::: DATA FOR ANALYSIS

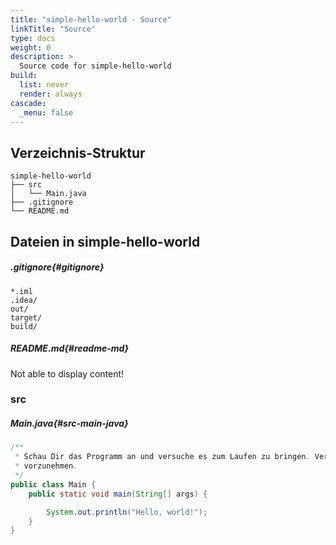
 ```yaml
---
title: "simple-hello-world - Source"
linkTitle: "Source"
type: docs
weight: 0
description: >
  Source code for simple-hello-world
build:
  list: never
  render: always
cascade:
  _menu: false
---
```


## Verzeichnis-Struktur

```console
simple-hello-world
├── src
│   └── Main.java
├── .gitignore
└── README.md
```

## Dateien in simple-hello-world

##### .gitignore{#gitignore}

```
*.iml
.idea/
out/
target/
build/
```

##### README.md{#readme-md}

Not able to display content!

### src

##### Main.java{#src-main-java}

```java
/**
 * Schau Dir das Programm an und versuche es zum Laufen zu bringen. Versuche, ein paar kleine Änderungen am Programm
 * vorzunehmen.
 */
public class Main {
    public static void main(String[] args) {

        System.out.println("Hello, world!");
    }
}

```
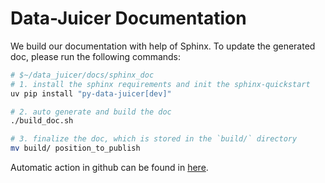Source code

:# Data-Juicer Documentation

We build our documentation with help of Sphinx.
To update the generated
doc, please run the following commands:

```bash
# $~/data_juicer/docs/sphinx_doc
# 1. install the sphinx requirements and init the sphinx-quickstart
uv pip install "py-data-juicer[dev]"

# 2. auto generate and build the doc
./build_doc.sh

# 3. finalize the doc, which is stored in the `build/` directory
mv build/ position_to_publish
```

Automatic action in github can be found in [here](https://github.com/modelscope/data-juicer/blob/main/.github/workflows/deploy_sphinx_docs.yml).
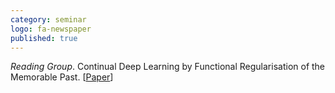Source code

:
 ```yaml
---
category: seminar
logo: fa-newspaper
published: true
---
```


*Reading Group*. Continual Deep Learning by Functional Regularisation of the Memorable Past. [[Paper](https://arxiv.org/abs/2004.14070)]

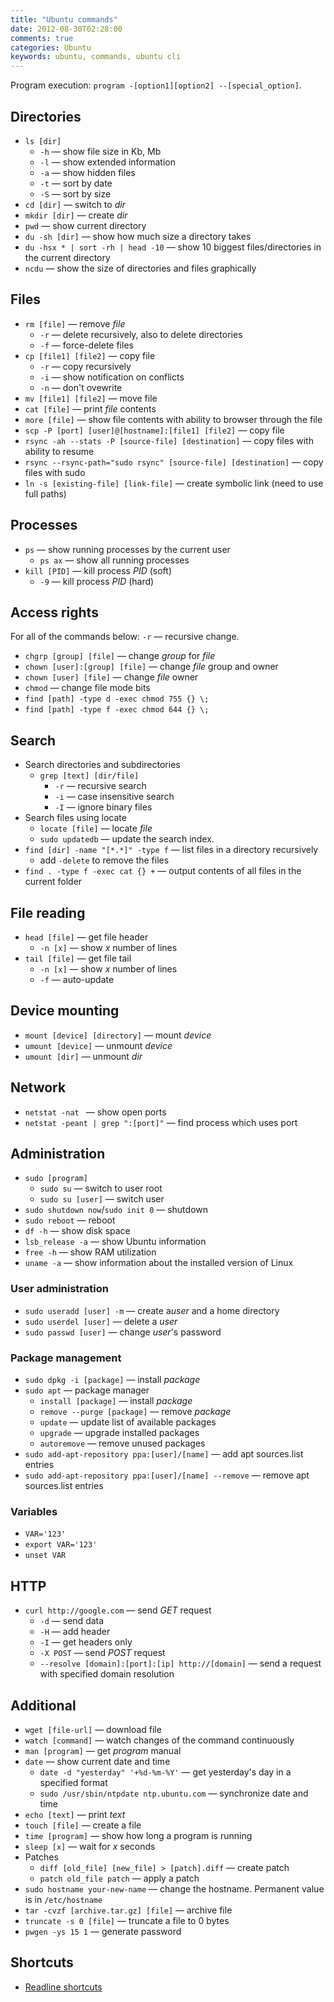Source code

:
 ```yaml
---
title: "Ubuntu commands"
date: 2012-08-30T02:28:00
comments: true
categories: Ubuntu
keywords: ubuntu, commands, ubuntu cli
---
```


Program execution: `program -[option1][option2] --[special_option]`.

## Directories
* `ls [dir]`
    * `-h` — show file size in Kb, Mb
    * `-l` — show extended information
    * `-a` — show hidden files
    * `-t` — sort by date
    * `-S` — sort by size
* `cd [dir]` — switch to *dir*
* `mkdir [dir]` — create *dir*
* `pwd` — show current directory
* `du -sh [dir]` — show how much size a directory takes
* `du -hsx * | sort -rh | head -10` — show 10 biggest files/directories in the current directory
* `ncdu` — show the size of directories and files graphically

## Files
* `rm [file]` — remove *file*
    * `-r` — delete recursively, also to delete directories
    * `-f` — force-delete files
* `cp [file1] [file2]` — copy file
    * `-r` — copy recursively
    * `-i` — show notification on conflicts
    * `-n` — don't ovewrite
* `mv [file1] [file2]` — move file
* `cat [file]` — print *file* contents
* `more [file]` — show file contents with ability to browser through the file
* `scp -P [port] [user]@[hostname]:[file1] [file2]` — copy file
* `rsync -ah --stats -P [source-file] [destination]` — copy files with ability to resume
* `rsync --rsync-path="sudo rsync" [source-file] [destination]` — copy files with sudo
* `ln -s [existing-file] [link-file]` — create symbolic link (need to use full paths)

## Processes
* `ps` — show running processes by the current user
    * `ps ax` — show all running processes
* `kill [PID]` — kill process *PID* (soft)
    * `-9` — kill process *PID* (hard)

## Access rights
For all of the commands below: `-r` — recursive change.

* `chgrp [group] [file]` — change *group* for *file*
* `chown [user]:[group] [file]` — change *file* group and owner
* `chown [user] [file]` — change *file* owner
* `chmod` — change file mode bits
* `find [path] -type d -exec chmod 755 {} \;`
* `find [path] -type f -exec chmod 644 {} \;`

## Search

* Search directories and subdirectories
    * `grep [text] [dir/file]`
        * `-r` — recursive search
        * `-i` — case insensitive search
        * `-I` — ignore binary files
* Search files using locate
    * `locate [file]` — locate *file*
    * `sudo updatedb` — update the search index.
* `find [dir] -name "[*.*]" -type f` — list files in a directory recursively
    - add `-delete` to remove the files
* `find . -type f -exec cat {} +` — output contents of all files in the current folder

## File reading
* `head [file]` — get file header
    * `-n [x]` — show *x* number of lines
* `tail [file]` — get file tail
    * `-n [x]` — show *x* number of lines
    * `-f` — auto-update

## Device mounting
* `mount [device] [directory]` — mount *device*
* `umount [device]` — unmount *device*
* `umount [dir]` — unmount *dir*

## Network
* `netstat -nat ` — show open ports
* `netstat -peant | grep ":[port]"` — find process which uses port

## Administration
* `sudo [program]`
    * `sudo su` — switch to user root
    * `sudo su [user]` — switch user
* `sudo shutdown now`/`sudo init 0` — shutdown
* `sudo reboot` — reboot
* `df -h` — show disk space
* `lsb_release -a` — show Ubuntu information
* `free -h` — show RAM utilization
* `uname -a` — show information about the installed version of Linux

### User administration
* `sudo useradd [user] -m` — create a*user* and a home directory
* `sudo userdel [user]` — delete a *user*
* `sudo passwd [user]` — change *user*'s password

### Package management
* `sudo dpkg -i [package]` — install *package*
* `sudo apt` — package manager
    * `install [package]` — install *package*
    * `remove --purge [package]` — remove *package*
    * `update` — update list of available packages
    * `upgrade` — upgrade installed packages
    * `autoremove` — remove unused packages
* `sudo add-apt-repository ppa:[user]/[name]` — add apt sources.list entries
* `sudo add-apt-repository ppa:[user]/[name] --remove` — remove apt sources.list entries

### Variables
* `VAR='123'`
* `export VAR='123'`
* `unset VAR`

## HTTP
* `curl http://google.com` — send *GET* request
    * `-d` — send data
    * `-H` — add header
    * `-I` — get headers only
    * `-X POST` — send *POST* request
    * `--resolve [domain]:[port]:[ip] http://[domain]` — send a request with specified domain resolution

## Additional
* `wget [file-url]` — download file
* `watch [command]` — watch changes of the command continuously
* `man [program]` — get *program* manual
* `date` — show current date and time
    * `date -d "yesterday" '+%d-%m-%Y'` — get yesterday's day in a specified format
    * `sudo /usr/sbin/ntpdate ntp.ubuntu.com` — synchronize date and time
* `echo [text]` — print *text*
* `touch [file]` — create a file
* `time [program]` — show how long a program is running
* `sleep [x]` — wait for *x* seconds
* Patches
    * `diff [old_file] [new_file] > [patch].diff` — create patch
    * `patch old_file patch` — apply a patch
* `sudo hostname your-new-name` — change the hostname. Permanent value is in `/etc/hostname`
* `tar -cvzf [archive.tar.gz] [file]` — archive file
* `truncate -s 0 [file]` — truncate a file to 0 bytes
* `pwgen -ys 15 1` — generate password

## Shortcuts
* [Readline shortcuts](http://www.bigsmoke.us/readline/shortcuts)

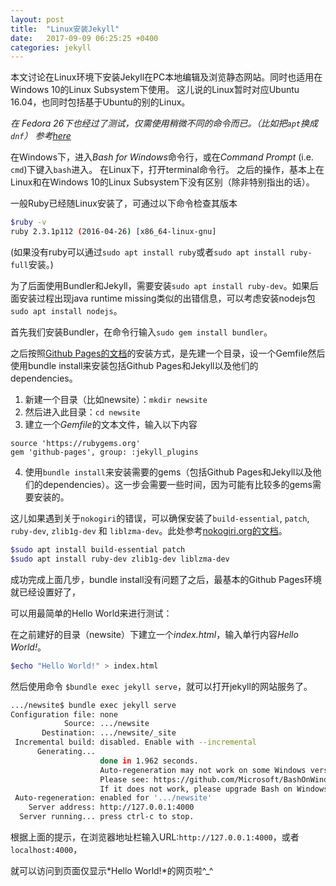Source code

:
 ```yaml
---
layout: post
title:  "Linux安装Jekyll"
date:   2017-09-09 06:25:25 +0400
categories: jekyll 
---
```


 本文讨论在Linux环境下安装Jekyll在PC本地编辑及浏览静态网站。同时也适用在Windows 10的Linux Subsystem下使用。
 这儿说的Linux暂时对应Ubuntu 16.04，也同时包括基于Ubuntu的别的Linux。

 *在 Fedora 26下也经过了测试，仅需使用稍微不同的命令而已。（比如把`apt`换成`dnf`） 参考[here](/guide/install-jekyll)*

在Windows下，进入*Bash for Windows*命令行，或在*Command Prompt* (i.e. `cmd`)下键入`bash`进入。
在Linux下，打开terminal命令行。
之后的操作，基本上在Linux和在Windows 10的Linux Subsystem下没有区别（除非特别指出的话）。

一般Ruby已经随Linux安装了，可通过以下命令检查其版本

```Bash
$ruby -v
ruby 2.3.1p112 (2016-04-26) [x86_64-linux-gnu]
```

(如果没有ruby可以通过`sudo apt install ruby`或者`sudo apt install ruby-full`安装。)

为了后面使用Bundler和Jekyll，需要安装`sudo apt install ruby-dev`。如果后面安装过程出现java runtime missing类似的出错信息，可以考虑安装nodejs包`sudo apt install nodejs`。

首先我们安装Bundler，在命令行输入`sudo gem install bundler`。

之后按照[Github Pages的文档][gp-set-local]的安装方式，是先建一个目录，设一个Gemfile然后使用bundle install来安装包括Github Pages和Jekyll以及他们的dependencies。

1. 新建一个目录（比如newsite）：`mkdir newsite`
2. 然后进入此目录：`cd newsite`
3. 建立一个*Gemfile*的文本文件，输入以下内容
```
source 'https://rubygems.org'
gem 'github-pages', group: :jekyll_plugins
```
4. 使用`bundle install`来安装需要的gems（包括Github Pages和Jekyll以及他们的dependencies）。这一步会需要一些时间，因为可能有比较多的gems需要安装的。

这儿如果遇到关于`nokogiri`的错误，可以确保安装了`build-essential`, `patch`, `ruby-dev`, `zlib1g-dev` 和 `liblzma-dev`。此处参考[nokogiri.org的文档][nokogiri-install]。

```Bash
$sudo apt install build-essential patch
$sudo apt install ruby-dev zlib1g-dev liblzma-dev
```
成功完成上面几步，bundle install没有问题了之后，最基本的Github Pages环境就已经设置好了，

可以用最简单的Hello World来进行测试：

在之前建好的目录（newsite）下建立一个*index.html*，输入单行内容*Hello World!*。

```bash
$echo "Hello World!" > index.html
```

然后使用命令 `$bundle exec jekyll serve`，就可以打开jekyll的网站服务了。

```bash
.../newsite$ bundle exec jekyll serve
Configuration file: none
            Source: .../newsite
       Destination: .../newsite/_site
 Incremental build: disabled. Enable with --incremental
      Generating...
                    done in 1.962 seconds.
                    Auto-regeneration may not work on some Windows versions.
                    Please see: https://github.com/Microsoft/BashOnWindows/issues/216
                    If it does not work, please upgrade Bash on Windows or run Jekyll with --no-watch.
 Auto-regeneration: enabled for '.../newsite'
    Server address: http://127.0.0.1:4000
  Server running... press ctrl-c to stop.
```

根据上面的提示，在浏览器地址栏输入URL:`http://127.0.0.1:4000`，或者`localhost:4000`，

就可以访问到页面仅显示*Hello World!*的网页啦^_^



[gp-set-local]: https://help.github.com/articles/setting-up-your-github-pages-site-locally-with-jekyll/
[nokogiri-install]:http://www.nokogiri.org/tutorials/installing_nokogiri.html
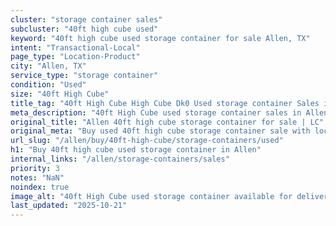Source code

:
 ```yaml
---
cluster: "storage container sales"
subcluster: "40ft high cube used"
keyword: "40ft high cube used storage container for sale Allen, TX"
intent: "Transactional-Local"
page_type: "Location-Product"
city: "Allen, TX"
service_type: "storage container"
condition: "Used"
size: "40ft High Cube"
title_tag: "40ft High Cube High Cube Dk0 Used storage container Sales in Allen | LC Container"
meta_description: "40ft High Cube used storage container sales in Allen. High cube containers with extra height. Fast delivery, competitive pricing. Serving storage containers area. Quote ID: YHE. Call (214) 524-4168 for your free quote today."
original_title: "Allen 40ft high cube storage container for sale | LC"
original_meta: "Buy used 40ft high cube storage container sale with local delivery in Allen, TX. LC Container — local Since 2003. Request a fast quote today."
url_slug: "/allen/buy/40ft-high-cube/storage-containers/used"
h1: "Buy 40ft high cube used storage container in Allen"
internal_links: "/allen/storage-containers/sales"
priority: 3
notes: "NaN"
noindex: true
image_alt: "40ft High Cube used storage container available for delivery in Allen"
last_updated: "2025-10-21"
---
```


<!-- TODO: Add unique city/inventory copy, images, and internal links here. -->
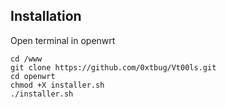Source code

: ## Installation
Open terminal in openwrt
```
cd /www
git clone https://github.com/0xtbug/Vt00ls.git
cd openwrt
chmod +X installer.sh
./installer.sh
```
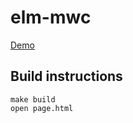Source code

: # elm-mwc

[Demo](https://aforemny.github.io/elm-mwc)

## Build instructions

```
make build
open page.html
```

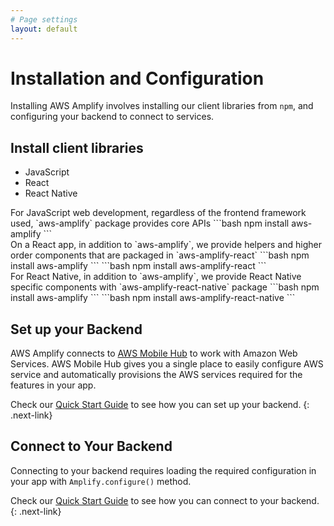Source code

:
 ```yaml
---
# Page settings
layout: default
---
```


# Installation and Configuration

Installing AWS Amplify involves installing our client libraries from `npm`, and configuring your backend to connect to services.

## Install client libraries

<div class="nav-tab install" data-group="install">
<ul class="tabs">
    <li class="tab-link javascript current" data-tab="tab-1">JavaScript</li>
    <li class="tab-link react" data-tab="tab-2">React</li>
    <li class="tab-link react-native" data-tab="tab-3">React Native</li>
</ul>
<div id="tab-1" class="tab-content current">
For JavaScript web development, regardless of the frontend framework used, `aws-amplify` package provides core APIs
```bash
npm install aws-amplify
```
</div>
<div id="tab-2" class="tab-content">
On a React app, in addition to `aws-amplify`, we provide helpers and higher order components that are packaged in `aws-amplify-react`
```bash
npm install aws-amplify
```
```bash
npm install aws-amplify-react
```
</div>
<div id="tab-3" class="tab-content">
For React Native, in addition to `aws-amplify`, we provide React Native specific components with `aws-amplify-react-native` package
```bash
npm install aws-amplify
```
```bash
npm install aws-amplify-react-native
```
</div>
</div>

## Set up your Backend

AWS Amplify connects to [AWS Mobile Hub](https://aws.amazon.com/mobile/) to work with Amazon Web Services. AWS Mobile Hub gives you a single place to easily configure AWS service and automatically provisions the AWS services required for the features in your app.

Check our [Quick Start Guide](/media/quick_start/index.html#set-up-your-backend) to see how you can set up your backend.
{: .next-link}

## Connect to Your Backend

Connecting to your backend requires loading the required configuration in your app with `Amplify.configure()` method.

Check our [Quick Start Guide](/media/quick_start/index.html#connect-to-your-backend) to see how you can connect to your backend.
{: .next-link}

 

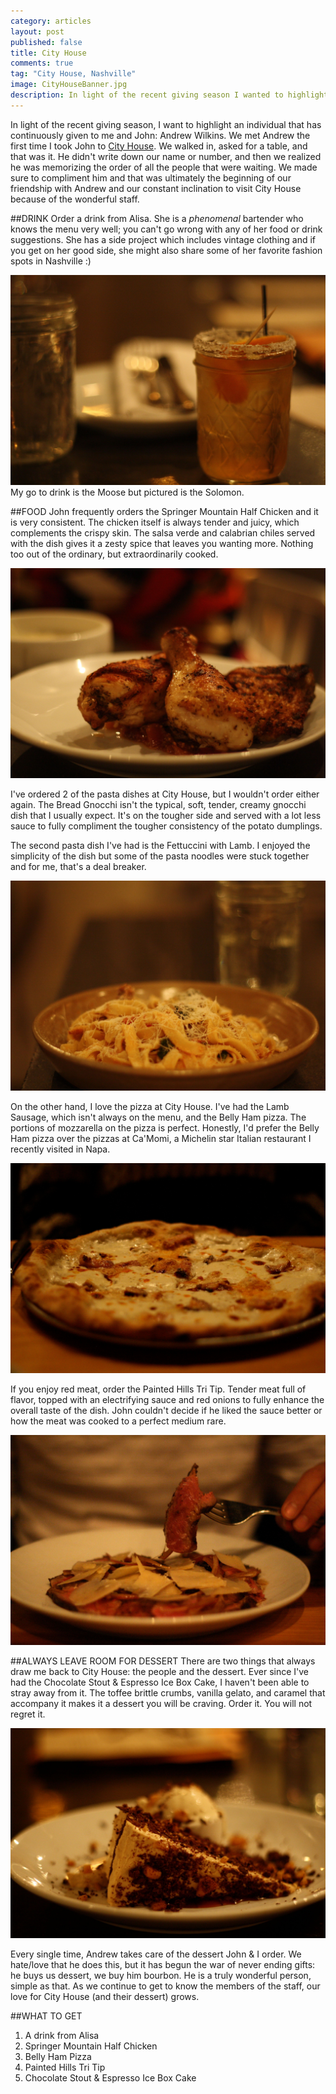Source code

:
 ```yaml
---
category: articles
layout: post
published: false
title: City House
comments: true
tag: "City House, Nashville"
image: CityHouseBanner.jpg
description: In light of the recent giving season I wanted to highlight an individual that has continuously given...
---
```


In light of the recent giving season, I want to highlight an individual that has continuously given to me and John: Andrew Wilkins. We met Andrew the first time I took John to [City House](http://cityhousenashville.com). We walked in, asked for a table, and that was it. He didn't write down our name or number, and then we realized he was memorizing the order of all the people that were waiting. We made sure to compliment him and that was ultimately the beginning of our friendship with Andrew and our constant inclination to visit City House because of the wonderful staff.

##DRINK
Order a drink from Alisa. She is a _phenomenal_ bartender who knows the menu very well; you can't go wrong with any of her food or drink suggestions. She has a side project which includes vintage clothing and if you get on her good side, she might also share some of her favorite fashion spots in Nashville :)

![SolomonCityHouse.jpg](/images/SolomonCityHouse.jpg)
My go to drink is the Moose but pictured is the Solomon. 

##FOOD
John frequently orders the Springer Mountain Half Chicken and it is very consistent. The chicken itself is always tender and juicy, which complements the crispy skin. The salsa verde and calabrian chiles served with the dish gives it a zesty spice that leaves you wanting more. Nothing too out of the ordinary, but extraordinarily cooked.

![HalfCityHouse.jpg](/images/HalfCityHouse.jpg)

I've ordered 2 of the pasta dishes at City House, but I wouldn't order either again. The Bread Gnocchi isn't the typical, soft, tender, creamy gnocchi dish that I usually expect. It's on the tougher side and served with a lot less sauce to fully compliment the tougher consistency of the potato dumplings. 

The second pasta dish I've had is the Fettuccini with Lamb. I enjoyed the simplicity of the dish but some of the pasta noodles were stuck together and for me, that's a deal breaker. 

![FetCityHouse.jpg](/images/FetCityHouse.jpg)


On the other hand, I love the pizza at City House. I've had the Lamb Sausage, which isn't always on the menu, and the Belly Ham pizza. The portions of mozzarella on the pizza is perfect. Honestly, I'd prefer the Belly Ham pizza over the pizzas at Ca'Momi, a Michelin star Italian restaurant I recently visited in Napa. 

![BellyCityHouse.jpg](/images/BellyCityHouse.jpg)

If you enjoy red meat, order the Painted Hills Tri Tip. Tender meat full of flavor, topped with an electrifying sauce and red onions to fully enhance the overall taste of the dish. John couldn't decide if he liked the sauce better or how the meat was cooked to a perfect medium rare.

![TriCityHouse.jpg](/images/TriCityHouse.jpg)

##ALWAYS LEAVE ROOM FOR DESSERT
There are two things that always draw me back to City House: the people and the dessert. Ever since I've had the Chocolate Stout & Espresso Ice Box Cake, I haven't been able to stray away from it. The toffee brittle crumbs, vanilla gelato, and caramel that accompany it makes it a dessert you will be craving. Order it. You will not regret it. 

![StoutCityHouse.jpg](/images/StoutCityHouse.jpg)

Every single time, Andrew takes care of the dessert John & I order. We hate/love that he does this, but it has begun the war of never ending gifts: he buys us dessert, we buy him bourbon. He is a truly wonderful person, simple as that. As we continue to get to know the members of the staff, our love for City House (and their dessert) grows. 

##WHAT TO GET 
1. A drink from Alisa
2. Springer Mountain Half Chicken
3. Belly Ham Pizza
4. Painted Hills Tri Tip
5. Chocolate Stout & Espresso Ice Box Cake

::::::

[EXERCISE] Take exactly the lines from the one containing "## Access rights" through the one containing "file mode bits" in the data above, and output them with nothing added.

[WRITTEN RESPONSE]
## Access rights
For all of the commands below: `-r` — recursive change.

* `chgrp [group] [file]` — change *group* for *file*
* `chown [user]:[group] [file]` — change *file* group and owner
* `chown [user] [file]` — change *file* owner
* `chmod` — change file mode bits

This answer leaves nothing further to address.